- _Problem details_: Every line of the entries below from the one containing "- [Methodology](#methods)" to the one containing "## Areas for", both ends included, must be written out exactly. No other line belongs in the answer.

- _Data provided_:

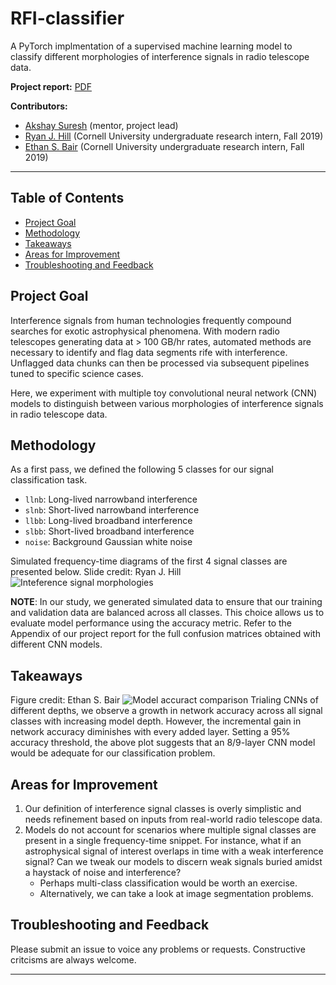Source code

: # RFI-classifier

A PyTorch implmentation of a supervised machine learning model to classify different morphologies of interference signals in radio telescope data.

**Project report:** [PDF](https://github.com/akshaysuresh1/RFI-classifier/blob/master/RFI_classifier.pdf)

**Contributors:**
* [Akshay Suresh](https://www.linkedin.com/in/akshaysureshas1) (mentor, project lead)
* [Ryan J. Hill](https://www.linkedin.com/in/ryan-james-hill) (Cornell University undergraduate research intern, Fall 2019)
* [Ethan S. Bair](https://blogs.bu.edu/esb265) (Cornell University undergraduate research intern, Fall 2019)

---

## Table of Contents
- [Project Goal](#project)
- [Methodology](#methods)
- [Takeaways](#results)
- [Areas for Improvement](#futurework)
- [Troubleshooting and Feedback](#troubleshooting)

## Project Goal <a name="project"></a>
Interference signals from human technologies frequently compound searches for exotic astrophysical phenomena. With modern radio telescopes generating data at > 100 GB/hr rates, automated methods are necessary to identify and flag data segments rife with interference. Unflagged data chunks can then be processed via subsequent pipelines tuned to specific science cases. <br>

Here, we experiment with multiple toy convolutional neural network (CNN) models to distinguish between various morphologies of interference signals in radio telescope data. 

## Methodology <a name="methods"></a>
As a first pass, we defined the following 5 classes for our signal classification task.
* `llnb`: Long-lived narrowband interference
* `slnb`: Short-lived narrowband interference
* `llbb`: Long-lived broadband interference
* `slbb`: Short-lived broadband interference
* `noise`: Background Gaussian white noise

Simulated frequency-time diagrams of the first 4 signal classes are presented below. Slide credit: Ryan J. Hill
![Inteference signal morphologies](https://github.com/akshaysuresh1/RFI-classifier/blob/master/img/signal_classes.png?raw=True)

**NOTE**: In our study, we generated simulated data to ensure that our training and validation data are balanced across all classes. This choice allows us to evaluate model performance using the accuracy metric. Refer to the Appendix of our project report for the full confusion matrices obtained with different CNN models.

## Takeaways <a name="results"></a>
Figure credit: Ethan S. Bair
![Model accuract comparison](https://github.com/akshaysuresh1/RFI-classifier/blob/master/img/accuracy_6to10.png?raw=True)
Trialing CNNs of different depths, we observe a growth in network accuracy across all signal classes with increasing model depth. However, the incremental gain in network accuracy diminishes with every added layer. Setting a 95% accuracy threshold, the above plot suggests that an 8/9-layer CNN model would be adequate for our classification problem.

## Areas for Improvement <a name="futurework"></a>
1. Our definition of interference signal classes is overly simplistic and needs refinement based on inputs from real-world radio telescope data.
2. Models do not account for scenarios where multiple signal classes are present in a single frequency-time snippet. For instance, what if an astrophysical signal of interest overlaps in time with a weak interference signal? Can we tweak our models to discern weak signals buried amidst a haystack of noise and interference?
   * Perhaps multi-class classification would be worth an exercise.
   * Alternatively, we can take a look at image segmentation problems.

## Troubleshooting and Feedback <a name="troubleshooting"></a>
Please submit an issue to voice any problems or requests. Constructive critcisms are always welcome. 

---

- _Solution below_:
- [Methodology](#methods)
- [Takeaways](#results)
- [Areas for Improvement](#futurework)
- [Troubleshooting and Feedback](#troubleshooting)

## Project Goal <a name="project"></a>
Interference signals from human technologies frequently compound searches for exotic astrophysical phenomena. With modern radio telescopes generating data at > 100 GB/hr rates, automated methods are necessary to identify and flag data segments rife with interference. Unflagged data chunks can then be processed via subsequent pipelines tuned to specific science cases. <br>

Here, we experiment with multiple toy convolutional neural network (CNN) models to distinguish between various morphologies of interference signals in radio telescope data. 

## Methodology <a name="methods"></a>
As a first pass, we defined the following 5 classes for our signal classification task.
* `llnb`: Long-lived narrowband interference
* `slnb`: Short-lived narrowband interference
* `llbb`: Long-lived broadband interference
* `slbb`: Short-lived broadband interference
* `noise`: Background Gaussian white noise

Simulated frequency-time diagrams of the first 4 signal classes are presented below. Slide credit: Ryan J. Hill
![Inteference signal morphologies](https://github.com/akshaysuresh1/RFI-classifier/blob/master/img/signal_classes.png?raw=True)

**NOTE**: In our study, we generated simulated data to ensure that our training and validation data are balanced across all classes. This choice allows us to evaluate model performance using the accuracy metric. Refer to the Appendix of our project report for the full confusion matrices obtained with different CNN models.

## Takeaways <a name="results"></a>
Figure credit: Ethan S. Bair
![Model accuract comparison](https://github.com/akshaysuresh1/RFI-classifier/blob/master/img/accuracy_6to10.png?raw=True)
Trialing CNNs of different depths, we observe a growth in network accuracy across all signal classes with increasing model depth. However, the incremental gain in network accuracy diminishes with every added layer. Setting a 95% accuracy threshold, the above plot suggests that an 8/9-layer CNN model would be adequate for our classification problem.

## Areas for Improvement <a name="futurework"></a>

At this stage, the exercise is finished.